Sunday, April 01, 2007
I completely forgot to write in here last week. I was having such a hard time holding it all together that blogging kind of fell by the wasteside.
Week 1 of illness was very sad. I detest lying at home, wasting time, feeling horrible and knowing that every day I spend out of work is another day of lost income and lost favour at a new job.
My anxiety got so bad that my mother actually came over to give me sedatives. I eventually got over the fact that they dissolve unpleasantly under your tongue, tasting like old-fashioned blackboard chalk, and the fact that I got the Ramones "I Wanna Be Sedated" in my head every time I took one ("Twenty-twenty-twenty four hours to go. I wanna be sedated."). But they made me feel horribly groggy and stoned on the bus the next morning, so I stopped taking them. So much for my glamorous lifestyle as a presription-pill-popping debutante. I don't have the blue blood for that lifestyle anyway.
Week 2 of illness felt somewhat more proactive, as I was back at work and actually making money, but my voice would give out in my first class and I would spend the rest of the day speaking like swimming in sand. Most painful, and unpleasant. Thursday, my ten-hour teaching day, was particularly unfun. At least my students were sweet and my employer was understanding.

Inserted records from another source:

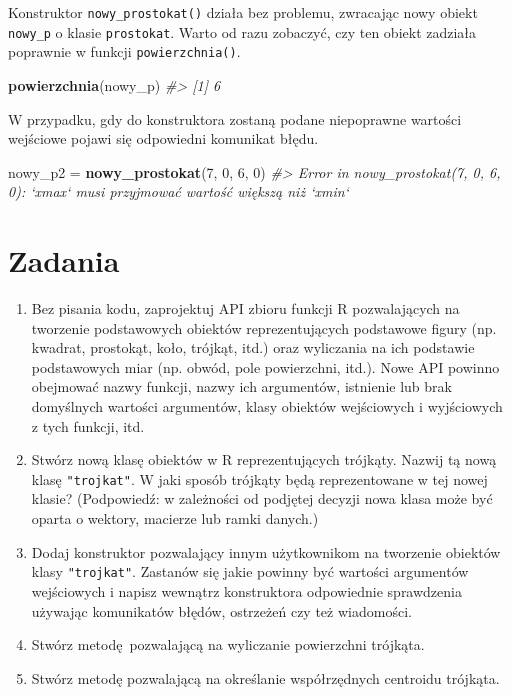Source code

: \documentclass[paper=6in:9in,pagesize=pdftex,headinclude=on,footinclude=on,10pt]{scrbook}
\newenvironment{Shaded}{\begin{snugshade}}{\end{snugshade}}
\newcommand{\CommentTok}[1]{\textcolor[rgb]{0.56,0.35,0.01}{\textit{#1}}}
\newcommand{\DecValTok}[1]{\textcolor[rgb]{0.00,0.00,0.81}{#1}}
\newcommand{\KeywordTok}[1]{\textcolor[rgb]{0.13,0.29,0.53}{\textbf{#1}}}
\newcommand{\NormalTok}[1]{#1}
\newcommand{\StringTok}[1]{\textcolor[rgb]{0.31,0.60,0.02}{#1}}
\begin{document}
Konstruktor \texttt{nowy\_prostokat()} działa bez problemu, zwracając nowy obiekt \texttt{nowy\_p} o klasie \texttt{prostokat}.
Warto od razu zobaczyć, czy ten obiekt zadziała poprawnie w funkcji \texttt{powierzchnia()}.

\begin{Shaded}
\begin{Highlighting}[]
\KeywordTok{powierzchnia}\NormalTok{(nowy_p)}
\CommentTok{#> [1] 6}
\end{Highlighting}
\end{Shaded}

W przypadku, gdy do konstruktora zostaną podane niepoprawne wartości wejściowe pojawi się odpowiedni komunikat błędu.

\begin{Shaded}
\begin{Highlighting}[]
\NormalTok{nowy_p2 =}\StringTok{ }\KeywordTok{nowy_prostokat}\NormalTok{(}\DecValTok{7}\NormalTok{, }\DecValTok{0}\NormalTok{, }\DecValTok{6}\NormalTok{, }\DecValTok{0}\NormalTok{)}
\CommentTok{#> Error in nowy_prostokat(7, 0, 6, 0): `xmax` musi przyjmować wartość większą niż `xmin`}
\end{Highlighting}
\end{Shaded}

\hypertarget{zadania-9}{%
\section{Zadania}\label{zadania-9}}

\begin{enumerate}
\def\labelenumi{\arabic{enumi})}
\item
  Bez pisania kodu, zaprojektuj API zbioru funkcji R pozwalających na tworzenie podstawowych obiektów reprezentujących podstawowe figury (np. kwadrat, prostokąt, koło, trójkąt, itd.) oraz wyliczania na ich podstawie podstawowych miar (np. obwód, pole powierzchni, itd.).
  Nowe API powinno obejmować nazwy funkcji, nazwy ich argumentów, istnienie lub brak domyślnych wartości argumentów, klasy obiektów wejściowych i wyjściowych z tych funkcji, itd.
\item
  Stwórz nową klasę obiektów w R reprezentujących trójkąty.
  Nazwij tą nową klasę \texttt{"trojkat"}.
  W jaki sposób trójkąty będą reprezentowane w tej nowej klasie?
  (Podpowiedź: w zależności od podjętej decyzji nowa klasa może być oparta o wektory, macierze lub ramki danych.)
\item
  Dodaj konstruktor pozwalający innym użytkownikom na tworzenie obiektów klasy \texttt{"trojkat"}.
  Zastanów się jakie powinny być wartości argumentów wejściowych i napisz wewnątrz konstruktora odpowiednie sprawdzenia używając komunikatów błędów, ostrzeżeń czy też wiadomości.
\item
  Stwórz metodę~pozwalającą na wyliczanie powierzchni trójkąta.
\item
  Stwórz metodę pozwalającą na określanie współrzędnych centroidu trójkąta.
\end{enumerate}
\end{document}
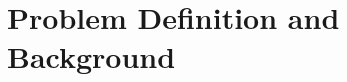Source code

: \documentclass[letterpaper]{article}
\begin{document}



\section{Problem Definition and Background}




\end{document}
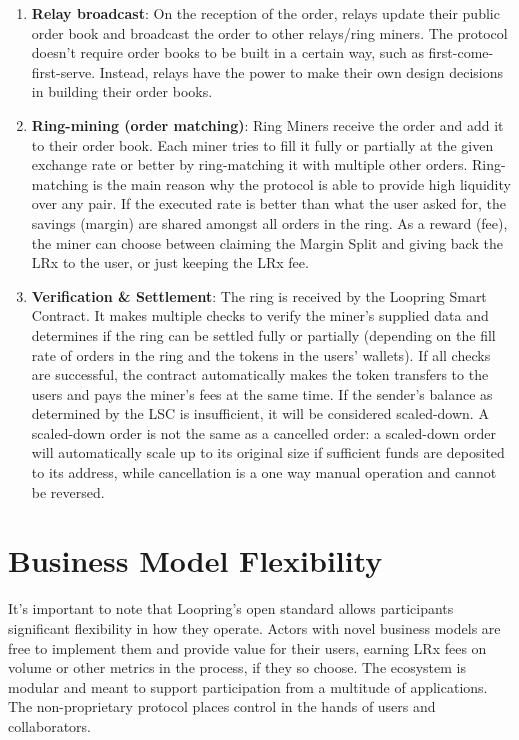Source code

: \documentclass[UTF8,nofonts]{article}
\begin{document}
\begin{multicols}{2}
\begin{enumerate}
\item \textbf{Relay broadcast}: On the reception of the order, relays update their public order book and broadcast the order to other relays/ring miners. The protocol doesn't require order books to be built in a certain way, such as first-come-first-serve. Instead, relays have the power to make their own design decisions in building their order books.

\item \textbf{Ring-mining (order matching)}: Ring Miners receive the order and add it to their order book. Each miner tries to fill it fully or partially at the given exchange rate or better by ring-matching it with multiple other orders. Ring-matching is the main reason why the protocol is able to provide high liquidity over any pair. If the executed rate is better than what the user asked for, the savings (margin) are shared amongst all orders in the ring. As a reward (fee), the miner can choose between claiming the Margin Split and giving back the LRx to the user, or just keeping the LRx fee.

\item \textbf{Verification \& Settlement}: The ring is received by the Loopring Smart Contract. It makes multiple checks to verify the miner's supplied data and determines if the ring can be settled fully or partially (depending on the fill rate of orders in the ring and the tokens in the users' wallets). If all checks are successful, the contract automatically makes the token transfers to the users and pays the miner's fees at the same time. If the sender's balance as determined by the LSC is insufficient, it will be considered scaled-down. A scaled-down order is not the same as a cancelled order: a scaled-down order will automatically scale up to its original size if sufficient funds are deposited to its address, while cancellation is a one way manual operation and cannot be reversed.

\end{enumerate}

\section{Business Model Flexibility\label{sec:business_model}}
It's important to note that Loopring's open standard allows participants significant flexibility in how they operate. Actors with novel business models are free to implement them and provide value for their users, earning LRx fees on volume or other metrics in the process, if they so choose. The ecosystem is modular and meant to support participation from a multitude of applications. The non-proprietary protocol places control in the hands of users and collaborators.


\end{multicols}
\end{document}
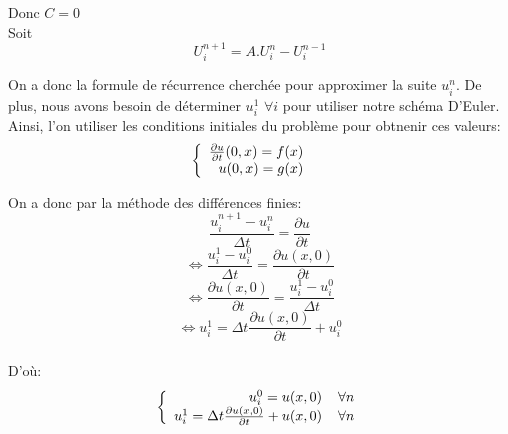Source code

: Donc $C = 0$\\

Soit
\begin{equation*}
\boxed{
U^{n+1}_i = A.U^{n}_i - U^{n-1}_i}
\end{equation*}

On a donc la formule de récurrence cherchée pour approximer la suite $u^n_i$.
\newline
\newline
De plus, nous avons besoin de déterminer $u^1_i$ $\forall i$ pour utiliser notre schéma D'Euler. Ainsi, l'on utiliser les conditions initiales du problème pour obtnenir ces valeurs:
\begin{equation*}
\left \{
\begin{array}{rcl}
\frac{\partial u}{\partial t} (0,x) = f(x)\hspace*{4 mm}\\
 u(0,x) = g(x) \hspace*{4 mm} \\
\end{array}
\right.
\end{equation*}

On a donc par la méthode des différences finies:
\begin{equation*}
\frac{u^{n+1}_{i} - u^{n}_{i}}{\Delta t} = \frac{\partial u}{\partial t}
\end{equation*}
\begin{equation*}
\Leftrightarrow \frac{u^{1}_{i} - u^{0}_{i}}{\Delta t} = \frac{\partial u(x,0)}{\partial t}
\end{equation*}
\begin{equation*}
\Leftrightarrow \frac{\partial u(x,0)}{\partial t} = \frac{u^{1}_{i} - u^{0}_{i}}{\Delta t}
\end{equation*}
\begin{equation*}
\Leftrightarrow u^{1}_{i} = \Delta t \frac{\partial u(x,0)}{\partial t} + u^{0}_{i}
\end{equation*}\\
D'où:
\begin{equation*}
\left \{
\begin{array}{rcl}
u^0_i = u(x,0) \hspace*{4 mm} \forall n\\
u^1_i = \Delta t \frac{\partial u(x,0)}{\partial t} + u(x,0) \hspace*{4 mm} \forall n\\
\end{array}
\right.
\end{equation*}

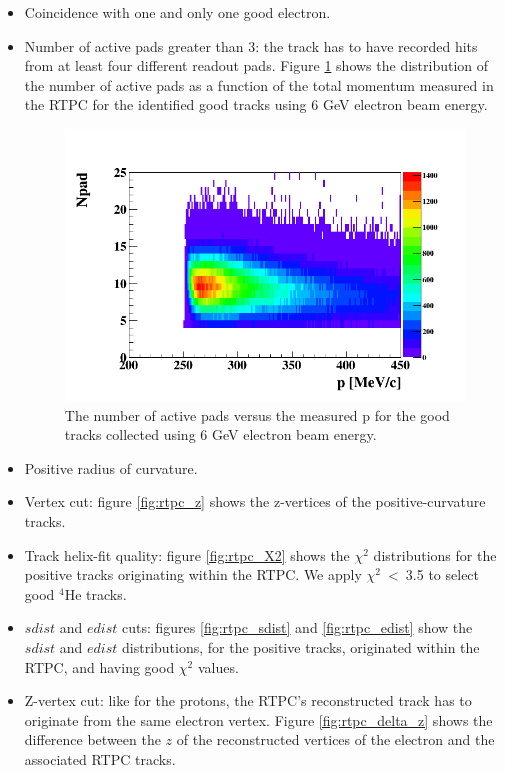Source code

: \begin{itemize}
\item Coincidence with one and only one good electron.  
\item Number of active pads greater than 3: the track has to have recorded hits 
   from at least four different readout pads. Figure \ref{fig:padnb} shows the 
   distribution of the number of active pads as a function of the total 
   momentum measured in the RTPC for the identified good tracks using 6 GeV 
   electron beam energy.
   
   \begin{figure}[tbp]
      \centering
      \includegraphics[height=7.2cm]{fig_analysis/npd_p.png}
      \caption{The number of active pads versus the measured p for the good 
      tracks collected using 6 GeV electron beam energy.}
      \label{fig:padnb}
   \end{figure}

\item Positive radius of curvature. 

\item Vertex cut: figure \ref{fig:rtpc_z} shows the z-vertices of the 
   positive-curvature tracks.

\item Track helix-fit quality: figure \ref{fig:rtpc_X2} shows the $\chi^{2}$ 
   distributions for the positive tracks originating within the RTPC. We apply 
   $\chi^{2}$~<~3.5 to select good $^4$He tracks.

\item $sdist$ and $edist$ cuts: figures \ref{fig:rtpc_sdist} and \ref{fig:rtpc_edist} show the $sdist$ and $edist$ distributions, for the positive tracks, originated within the RTPC, and having good $\chi^{2}$ values.

\item Z-vertex cut: like for the protons, the RTPC's reconstructed track has to originate from the same electron vertex. Figure \ref{fig:rtpc_delta_z} shows the difference between the $z$ of the reconstructed vertices of the electron and the associated RTPC tracks. 


\end{itemize}
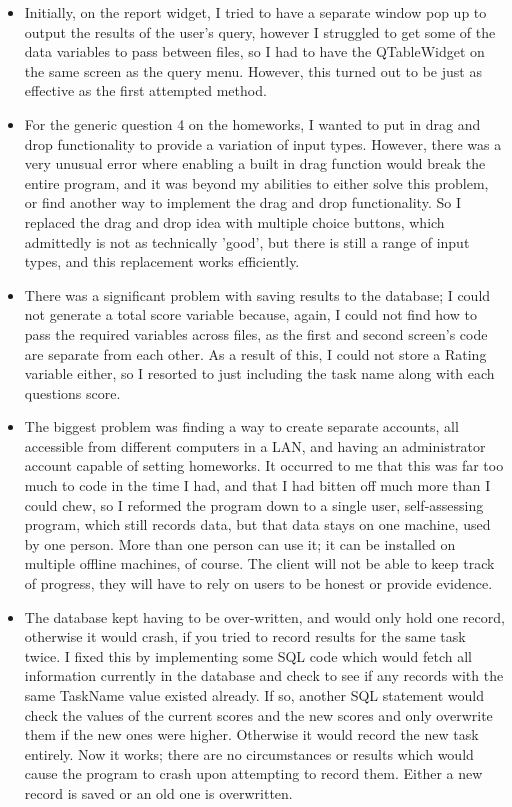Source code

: \begin{itemize}
\item Initially, on the report widget, I tried to have a separate window pop up to output the results of the user's query, however I struggled to get some of the data variables to pass between files, so I had to have the QTableWidget on the same screen as the query menu. However, this turned out to be just as effective as the first attempted method.

\item For the generic question 4 on the homeworks, I wanted to put in drag and drop functionality to provide a variation of input types. However, there was a very unusual error where enabling a built in drag function would break the entire program, and it was beyond my abilities to either solve this problem, or find another way to implement the drag and drop functionality. So I replaced the drag and drop idea with multiple choice buttons, which admittedly is not as technically 'good', but there is still a range of input types, and this replacement works efficiently.

\item There was a significant problem with saving results to the database; I could not generate a total score variable because, again, I could not find how to pass the required variables across files, as the first and second screen's code are separate from each other. As a result of this, I could not store a Rating variable either, so I resorted to just including the task name along with each questions score.

\item The biggest problem was finding a way to create separate accounts, all accessible from different computers in a LAN, and having an administrator account capable of setting homeworks. It occurred to me that this was far too much to code in the time I had, and that I had bitten off much more than I could chew, so I reformed the program down to a single user, self-assessing program, which still records data, but that data stays on one machine, used by one person. More than one person can use it; it can be installed  on multiple offline machines, of course. The client will not be able to keep track of progress, they will have to rely on users to be honest or provide evidence.

\item The database kept having to be over-written, and would only hold one record, otherwise it would crash, if you tried to record results for the same task twice. I fixed this by implementing some SQL code which would fetch all information currently in the database and check to see if any records with the same TaskName value existed already. If so, another SQL statement would check the values of the current scores and the new scores and only overwrite them if the new ones were higher. Otherwise it would record the new task entirely. Now it works; there are no circumstances or results which would cause the program to crash upon attempting to record them. Either a new record is saved or an old one is overwritten.

\end{itemize}

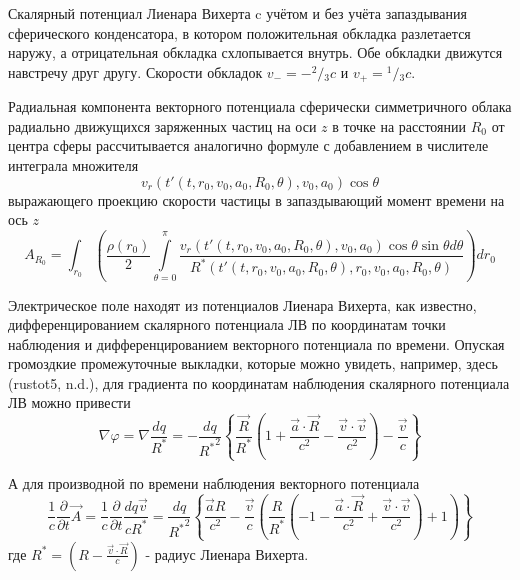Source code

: \documentclass[12pt]{article}
\begin{document}
Скалярный потенциал Лиенара Вихерта c учётом и без учёта запаздывания сферического конденсатора, в котором положительная обкладка разлетается наружу, а отрицательная обкладка схлопывается внутрь. Обе обкладки движутся навстречу друг другу. Скорости обкладок ${{v}_{-}}=-{}^{2}/{}_{3}c$ и ${{v}_{+}}={}^{1}/{}_{3}c$.

Радиальная компонента векторного потенциала сферически симметричного облака радиально движущихся заряженных частиц на оси $z$ в точке на расстоянии ${{R}_{0}}$ от центра сферы рассчитывается аналогично формуле  с добавлением в числителе интеграла множителя \[{{v}_{r}}\left( t'\left( t,{{r}_{0}},{{v}_{0}},{{a}_{0}},{{R}_{0}},\theta  \right),{{v}_{0}},{{a}_{0}} \right)\cos \theta \] выражающего проекцию скорости частицы в запаздывающий момент времени на ось $z$ 
	\[{{A}_{{{R}_{0}}}}=\int_{{{r}_{0}}}{\left( \frac{\rho \left( {{r}_{0}} \right)}{2}\int\limits_{\theta =0}^{\pi }{\frac{{{v}_{r}}\left( t'\left( t,{{r}_{0}},{{v}_{0}},{{a}_{0}},{{R}_{0}},\theta  \right),{{v}_{0}},{{a}_{0}} \right)\cos \theta \sin \theta d\theta }{{{R}^{*}}\left( t'\left( t,{{r}_{0}},{{v}_{0}},{{a}_{0}},{{R}_{0}},\theta  \right),{{r}_{0}},{{v}_{0}},{{a}_{0}},{{R}_{0}},\theta  \right)}} \right)}d{{r}_{0}}\] 	

Электрическое поле находят из потенциалов Лиенара Вихерта, как известно, дифференцированием скалярного потенциала ЛВ по координатам точки наблюдения и дифференцированием векторного потенциала по времени. Опуская громоздкие промежуточные выкладки, которые можно увидеть, например, здесь (rustot5, n.d.), для градиента по координатам наблюдения скалярного потенциала ЛВ можно привести
	\[\nabla \varphi =\nabla \frac{dq}{{{R}^{*}}}=-\frac{dq}{{{R}^{*}}^{2}}\left\{ \frac{\overrightarrow{R}}{{{R}^{*}}}\left( 1+\frac{\overrightarrow{a}\cdot \overrightarrow{R}}{{{c}^{2}}}-\frac{\overrightarrow{v}\cdot \overrightarrow{v}}{{{c}^{2}}} \right)-\frac{\overrightarrow{v}}{c} \right\}\] 	

А для производной по времени наблюдения векторного потенциала 
	\[\frac{1}{c}\frac{\partial }{\partial t}\overrightarrow{A}=\frac{1}{c}\frac{\partial }{\partial t}\frac{dq\overrightarrow{v}}{c{{R}^{*}}}=\frac{dq}{{{R}^{*}}^{2}}\left\{ \frac{\overrightarrow{a}R}{{{c}^{2}}}-\frac{\overrightarrow{v}}{c}\left( \frac{R}{{{R}^{*}}}\left( -1-\frac{\overrightarrow{a}\cdot \overrightarrow{R}}{{{c}^{2}}}+\frac{\overrightarrow{v}\cdot \overrightarrow{v}}{{{c}^{2}}} \right)+1 \right) \right\}\] 	
где ${{R}^{*}}=\left( R-\frac{\overrightarrow{v}\cdot \overrightarrow{R}}{c} \right)$ - радиус Лиенара Вихерта.
\end{document}
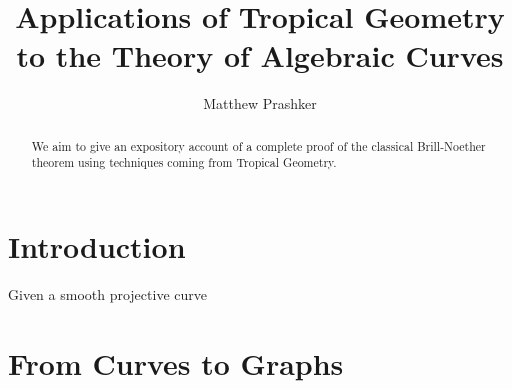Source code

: \documentclass{article}
\title{Applications of Tropical Geometry to the Theory of Algebraic Curves}
\author{Matthew Prashker}
\begin{document}
\maketitle

\begin{abstract}
\noindent
We aim to give an expository account of a complete proof of the classical Brill-Noether theorem using techniques coming from Tropical Geometry.
\end{abstract}
\section{Introduction}
Given a smooth projective curve 
\section{From Curves to Graphs}
\end{document}

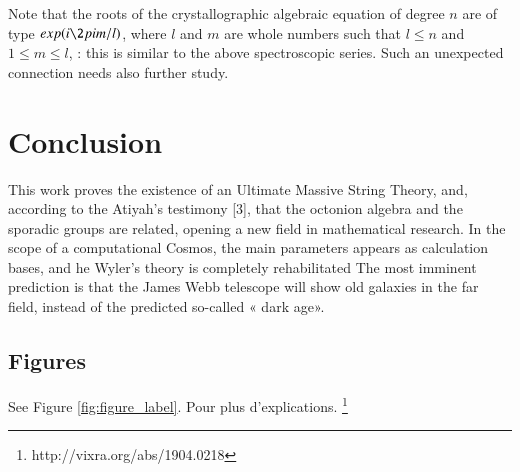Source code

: \documentclass[a4paper,9pt]{article}
\begin{document}
    
    Note that the roots of the crystallographic algebraic equation of degree $n$ are of type $exp(i\2pi m/l)$, where $l$ and $m$ are whole numbers such that $l \le n$ and $1 \le m \le l$,  : this is similar to the above spectroscopic series. Such an unexpected connection needs also further study.


\section{Conclusion}

This work proves the existence of an Ultimate Massive String Theory, and, according to the Atiyah's testimony [3], that the octonion algebra and the sporadic groups are related, opening a new field in mathematical research. In the scope of a computational Cosmos, the main parameters appears as calculation bases, and he Wyler's theory is completely rehabilitated  The most imminent prediction is that the James Webb telescope will show old galaxies in the far field, instead of the predicted so-called « dark age».


\subsection{Figures}

See Figure \ref{fig:figure_label}. Pour plus d'explications. \footnote{http://vixra.org/abs/1904.0218}
 
\end{document}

Friday was strange, since in my third class one of my students asked the inevitable "do you have a boyfriend?" I said no, and this was followed by "but why? You are so beautiful!" Apparently one can dodge a lot of questioning by shrugging and smiling. Friday was a day rife with gay jokes at work. What a quagmire. There must be a way to object without sounding overly PC or well, gay.
I'm still pretty weak heading into Week 3, and even my kitten has more energy than I do. I can sleep for 12 hours and feel like I've scarcely shut my eyes. But enough complaining.
I did take a photo of cherry blossoms for the girl I kinda sorta like, though I had to wait an entire week for the sun to come out enough to facilitate photography. I enlarged it, framed it, wrapped it, wrote her a card, wrapped some fresh cherry blossoms in ribbon on top, and then had to wait until 9:00 the night of her birthday for her to come by and pick it up. She sent me a mysterious email two days later that read: "I know that you must have put a lot of thought and effort into the picture, frame, finding the card, writing the card, and the branch. None of it has been unnoticed."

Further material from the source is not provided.